Thursday, August 29, 2013

6 things about friendship I had to learn

I first started to daydreaming to cope with how bad my peer relationships were as a kid. I idealized friendships and other relationships and imagined scenarios where I already had close friends. That, combined with my lack of actual practice becoming friends with people, meant that I missed a lot of crucial lessons about making relationships.

As I grew older, I got a little better at developing friendships, but I didn't know how to approach other people, and I was always unsure if we were really friends.

When I went to college, I turned my friendship efforts on to 100%. I introduced myself to everyone in my dorm the first week I was in there. I asked people about their majors. I leapt on the information they gave me and kept an eye out for questions I could ask to extend the conversation. Through all the practice I got during college, I learned that I had made a lot of assumptions about friendship because of the way I had idealized it.

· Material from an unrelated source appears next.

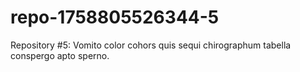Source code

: # repo-1758805526344-5
Repository #5: Vomito color cohors quis sequi chirographum tabella conspergo apto sperno.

1. that close friendship was automatic.


Somehow, I came under the impression that being best friends was the goal of friendship and that if you were going to be best friends, it was doing to happen right away. I think it came from all the television shows I watched where everyone was already friends and stories where a really social person approached someone else and became their friend. The other person was begrudging at first or just not as active in the friendship but then came to realize that they cared a lot about the other person.

This assumption is bad not only because it made me really passive but also because it made me really critical. I was constantly asking myself "Are we friends?" (because I couldn't tell) and if they weren't calling me on the phone or wanting to come to my house all the time, I would assume that we weren't. Later, I would learn that a lot of times people won't do those sort of things unless you make a signal to let them know it's all right.

By assuming that we weren't really friends if they didn't call me, I basically forced the other person to do all the emotional work. If we were going to become friends, they would have to call me or invite me to stuff outside of school. This leads me to the next assumption I had to work through.

2. that I could make friends without being vulnerable

Thankfully, a friend of mind helped me with this mindset one day when I complained that no one hugged me when they were picked up after school. (This was the tenth grade, so only one person in my group had a car.) They told me that if I wanted hugs, I should give hugs.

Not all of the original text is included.